Brett Dudash (BD): Whether we like it or not, social media and digital music platforms are absolutely vital to musicians and fans alike. Though, while using these tools it can be an incredibly stressful voyage through the myriad of information. Constantly comparing yourself to everything and everyone can be taxing on the psyche. On the flip side, the information we are able to nearly instantly share with the world is priceless for working musicians. It’s a classic double-edged sword.
BTR: Tell me about this old school influence you have. I hear more than one genre in there, which gives you this interesting edge that I’m totally digging. How would you describe it?
BD: I always use various kinds of rock ‘n’ roll from the mid to late 1960s as a starting point. I dive into 1930s century blues and folk music and also have a deep love for ‘60s/’70s country music too. At the end of the day though, I’ve always been very conscious of trying to use those as influences rather than becoming them. Being a retro band or some kind of mirror image of something from the past has never been a goal. I strive to be relevant to our time, while wearing influences on my sleeve.
BTR: So you’re from California, but you live in Tennessee. I’m from Pittsburgh but live in NYC and have this confusing pull between both cities. How do you figure out which city your heart lies?
BD: Good question—I think about this often. Nashville is an amazing city for numerous reasons, but I’m not sure I would live here without music being as big a part of my life as it is. The affordable cost of living and constantly evolving music scene is unlike anywhere else in the country that I have found. It’s funny, because I have always felt like Lasso Spells’ music is much more in line with the West and East Coasts. The West Coast ‘60s psych and NYC late ‘60s/’70s music history is near and dear to my heart. Not to mention the great bands currently coming from both coasts. But California is definitely where the heart lies.
BTR: What kind of music did you grow up listening to? How has your music taste evolved?
BD: My parents were hippies who grew up in Southern California—so you can imagine that my earliest memories of records being spun were The Doors, Neil Young, Pink Floyd and Steve Miller Band. My Father is a lover of blues and country music as well. It’s funny because I actually know far more about ‘60s and ‘70s music than they do. Most of my young years were heavily into skate punk and grunge. It was the music that was most around in the 90s. I didn’t start playing music till I was 20 years old, so the past 10-plus years have been the most evolving time for me musically. I think the most noticeable evolution in music taste has been my love and appreciation for country music.
BTR: How was the transition from playing in a band to doing your own thing been like for you?
BD: The last band I played in full-time was a great band called Ranch Ghost. It was a great experience, but I put every ounce of my personal artistic output into it.
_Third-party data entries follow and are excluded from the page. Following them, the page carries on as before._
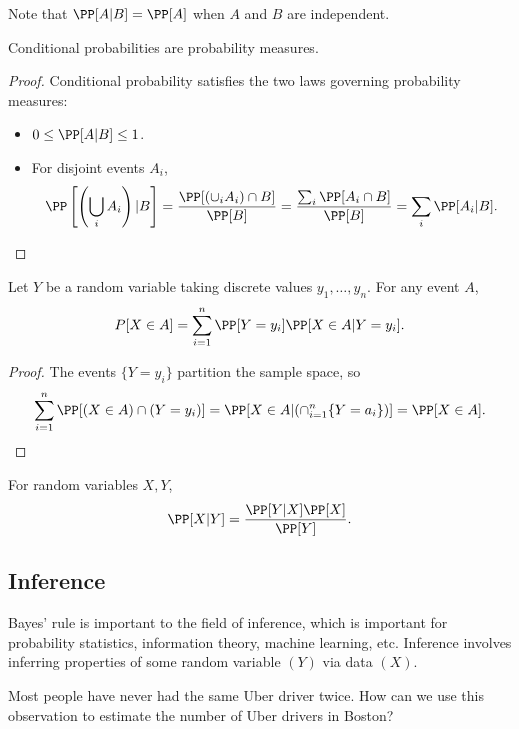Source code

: Note that $\PP[A|B] = \PP[A]$ when $A$ and $B$ are independent. 

\begin{theorem}
\lemlabel

Conditional probabilities are probability measures. 
\end{theorem}

\begin{proof}
Conditional probability satisfies the two laws governing probability measures:
\begin{itemize}
    \item $0\leq \PP[A|B]\leq 1$. 
    \item For disjoint events $A_i$, 
    \[\PP\left[\left(\bigcup_i A_i\right)\vert B\right] = \frac{\PP[(\cup_i A_i)\cap B]}{\PP[B]} = \frac{\sum_i \PP[A_i\cap B]}{\PP[B]} = \sum_i \PP[A_i\vert B]. \]
\end{itemize}
\end{proof}

\begin{theorem}

Let $Y$ be a random variable taking discrete values $y_1, \hdots, y_n$. For any event $A$, 
\[P[X\in A] = \sum_{i=1}^n\PP[Y=y_i]\PP[X\in A|Y=y_i].\]
\end{theorem}

\begin{proof}
The events $\{Y=y_i\}$ partition the sample space, so 
\[\sum_{i=1}^n\PP[(X\in A)\cap (Y=y_i)] = \PP[X\in A|(\cap_{i=1}^n\{Y=a_i\})] = \PP[X\in A].\]
\end{proof}

\begin{theorem}

For random variables $X,Y$, 
\[\PP[X\vert Y] = \frac{\PP[Y\vert X]\PP[X]}{\PP[Y]}.\]
\end{theorem}

\subsection{Inference}

Bayes' rule is important to the field of \ac{inference}, which is important for probability statistics, information theory, machine learning, etc. Inference involves inferring properties of some random variable $(Y)$ via data $(X)$. 

\begin{example}
\exlabel

Most people have never had the same Uber driver twice. How can we use this observation to estimate the number of Uber drivers in Boston?
\end{example}

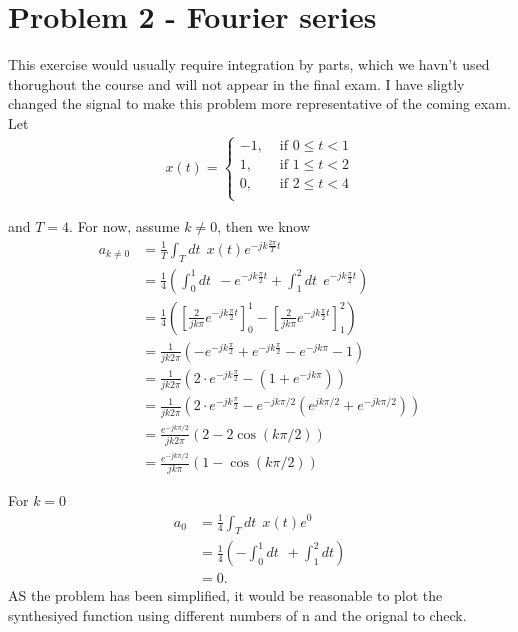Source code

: \section*{Problem 2 - Fourier series}
This exercise would usually require integration by parts, which we havn't used 
thorughout the course and will not appear in the final exam. I have sligtly 
changed the signal to make this problem more representative of the coming exam.
Let 
\begin{align}
    x(t) = \begin{cases}
        -1, &\text{ if }0\leq t < 1\\
        1, &\text{ if }1\leq t < 2\\
        0, &\text{ if }2\leq t < 4\\        
    \end{cases}
\end{align}

and $T = 4$. For now, assume $k\neq 0$, then we know 
\begin{align}
    a_{k\neq 0} &= \frac{1}{T}\int_T dt \ \ x(t)e^{-jk\frac{2\pi}{T}t}\\
        &= \frac{1}{4} \left(\int_0^1 dt \ \ - e^{-jk\frac{\pi}{2}t} 
            + \int_1^2 dt \ \ e^{-jk\frac{\pi}{2}t}\right)\\
        &= \frac{1}{4}\left(\left[\frac{2}{jk\pi}
            e^{-jk\frac{\pi}{2}t}\right]_0^1
            -\left[\frac{2}{jk\pi} e^{-jk\frac{\pi}{2}t}\right]
        _1^2 \right)\\
        &= \frac{1}{jk2\pi}\left(  - e^{-jk\frac{\pi}{2}}
        + e^{-jk\frac{\pi}{2}} - e^{-jk\pi} - 1\right)\\
        &= \frac{1}{jk2\pi}\left(  2\cdot e^{-jk\frac{\pi}{2}}
        - (1 + e^{-jk\pi})\right)\\
        &= \frac{1}{jk2\pi}\left(2\cdot e^{-jk\frac{\pi}{2}} 
        - e^{-jk\pi/2}(e^{jk\pi/2} + e^{-jk\pi/2})\right)\\
        &= \frac{e^{-jk\pi/2}}{jk2\pi}\left( 2 - 2\cos(k\pi/2)\right)\\
        &= \frac{e^{-jk\pi/2}}{jk\pi}\left(1- \cos(k\pi/2)\right)
\end{align}

For $k=0$
\begin{align}
    a_0 &= \frac{1}{4}\int_T dt \ \ x(t)e^{0}\\
        &= \frac{1}{4}\left( -\int_0^1 dt \ \ + \int_1^2 dt\right)\\ 
        &= 0.
\end{align}
AS the problem has been simplified, it would be reasonable to plot the 
synthesiyed function using different numbers of n and the orignal to check.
That left almost nothing for myself. It’s a great experience being part of something like that and not really having to worry about much more than playing your instrument. At the end of the day though, I am most happy with being involved in every aspect and writing/performing my own music.
BTR: What else does Lasso Spells have in store for the future?
BD: Writing, recording and performing new music will forever be the main goal. I would love to get overseas and play in different countries. We have a new video for our single “Be What You Want” coming out early November and a split 7-inch record with a great Seattle band called Forest Ray coming out early 2019.